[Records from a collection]
+-------+
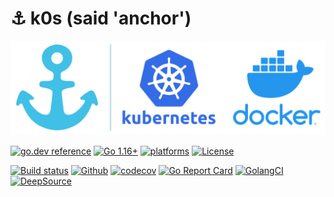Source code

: # ⚓ k0s (said 'anchor')

[![k0s](anchor.png)](https://k0s.io)

[![go.dev reference](https://img.shields.io/badge/go.dev-reference-007d9c?logo=go&logoColor=white)](https://pkg.go.dev/k0s.io/k0s?tab=doc)
[![Go 1.16+](https://img.shields.io/github/go-mod/go-version/btwiuse/k0s)](https://golang.org/dl/)
[![platforms](https://img.shields.io/badge/platforms-linux|windows|macos|android|freebsd|openbsd-inactive.svg)](https://github.com/btwiuse/k0s/releases)
[![License](https://img.shields.io/github/license/btwiuse/k0s?color=%23000&style=flat-round)](https://github.com/btwiuse/k0s/blob/master/LICENSE)

[![Build status](https://badge.buildkite.com/f3f7346665b5f0ed5f49503300bddc4ca02bb5b88ba081ed46.svg)](https://buildkite.com/conntroll/conntroll)
[![Github](https://github.com/btwiuse/k0s/workflows/Test/badge.svg)](https://github.com/btwiuse/k0s/actions)
[![codecov](https://codecov.io/gh/btwiuse/k0s/branch/master/graph/badge.svg)](https://codecov.io/gh/btwiuse/k0s)
[![Go Report Card](https://goreportcard.com/badge/github.com/btwiuse/k0s)](https://goreportcard.com/report/github.com/btwiuse/k0s)
[![GolangCI](https://golangci.com/badges/github.com/btwiuse/k0s.svg)](https://golangci.com/r/github.com/btwiuse/k0s)
[![DeepSource](https://static.deepsource.io/deepsource-badge-light-mini.svg)](https://deepsource.io/gh/btwiuse/k0s/?ref=repository-badge)

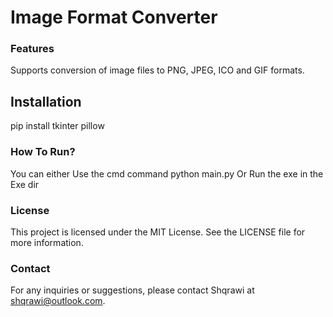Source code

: 
# Image Format Converter


### Features
Supports conversion of image files to PNG, JPEG, ICO and GIF formats.

## Installation
pip install tkinter pillow


### How To Run?

You can either Use the cmd command python main.py
Or Run the exe in the Exe dir

### License

This project is licensed under the MIT License. See the LICENSE file for more information.

### Contact

For any inquiries or suggestions, please contact Shqrawi at shqrawi@outlook.com.

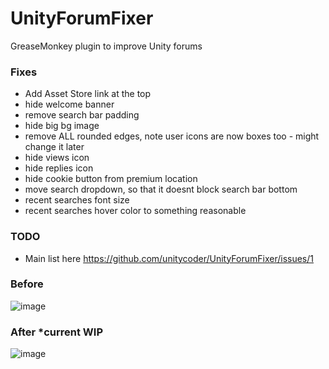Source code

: # UnityForumFixer
GreaseMonkey plugin to improve Unity forums

### Fixes
- Add Asset Store link at the top
- hide welcome banner
- remove search bar padding
- hide big bg image
- remove ALL rounded edges, note user icons are now boxes too - might change it later
- hide views icon
- hide replies icon
- hide cookie button from premium location
- move search dropdown, so that it doesnt block search bar bottom
- recent searches font size
- recent searches hover color to something reasonable

### TODO
- Main list here https://github.com/unitycoder/UnityForumFixer/issues/1

### Before
![image](https://github.com/user-attachments/assets/a2f0c084-303c-43cf-b876-0440c32e802d)

### After *current WIP
![image](https://github.com/user-attachments/assets/9a7716c1-acdd-49d1-9338-4a38c566b622)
+-------+
_PROBLEM STATEMENT:_
The entries are to be printed exactly as written; the pictures are to be left out.

_REPLY:_
Source code

: # ⚓ k0s (said 'anchor')

[![k0s](anchor.png)](https://k0s.io)

[![go.dev reference](https://img.shields.io/badge/go.dev-reference-007d9c?logo=go&logoColor=white)](https://pkg.go.dev/k0s.io/k0s?tab=doc)
[![Go 1.16+](https://img.shields.io/github/go-mod/go-version/btwiuse/k0s)](https://golang.org/dl/)
[![platforms](https://img.shields.io/badge/platforms-linux|windows|macos|android|freebsd|openbsd-inactive.svg)](https://github.com/btwiuse/k0s/releases)
[![License](https://img.shields.io/github/license/btwiuse/k0s?color=%23000&style=flat-round)](https://github.com/btwiuse/k0s/blob/master/LICENSE)

[![Build status](https://badge.buildkite.com/f3f7346665b5f0ed5f49503300bddc4ca02bb5b88ba081ed46.svg)](https://buildkite.com/conntroll/conntroll)
[![Github](https://github.com/btwiuse/k0s/workflows/Test/badge.svg)](https://github.com/btwiuse/k0s/actions)
[![codecov](https://codecov.io/gh/btwiuse/k0s/branch/master/graph/badge.svg)](https://codecov.io/gh/btwiuse/k0s)
[![Go Report Card](https://goreportcard.com/badge/github.com/btwiuse/k0s)](https://goreportcard.com/report/github.com/btwiuse/k0s)
[![GolangCI](https://golangci.com/badges/github.com/btwiuse/k0s.svg)](https://golangci.com/r/github.com/btwiuse/k0s)
[![DeepSource](https://static.deepsource.io/deepsource-badge-light-mini.svg)](https://deepsource.io/gh/btwiuse/k0s/?ref=repository-badge)

Source code

: 
# Image Format Converter


### Features
Supports conversion of image files to PNG, JPEG, ICO and GIF formats.

## Installation
pip install tkinter pillow


### How To Run?

You can either Use the cmd command python main.py
Or Run the exe in the Exe dir

### License

This project is licensed under the MIT License. See the LICENSE file for more information.

### Contact

For any inquiries or suggestions, please contact Shqrawi at shqrawi@outlook.com.

Source code

: # UnityForumFixer
GreaseMonkey plugin to improve Unity forums

### Fixes
- Add Asset Store link at the top
- hide welcome banner
- remove search bar padding
- hide big bg image
- remove ALL rounded edges, note user icons are now boxes too - might change it later
- hide views icon
- hide replies icon
- hide cookie button from premium location
- move search dropdown, so that it doesnt block search bar bottom
- recent searches font size
- recent searches hover color to something reasonable

### TODO
- Main list here https://github.com/unitycoder/UnityForumFixer/issues/1

### Before
![image](https://github.com/user-attachments/assets/a2f0c084-303c-43cf-b876-0440c32e802d)

### After *current WIP
![image](https://github.com/user-attachments/assets/9a7716c1-acdd-49d1-9338-4a38c566b622)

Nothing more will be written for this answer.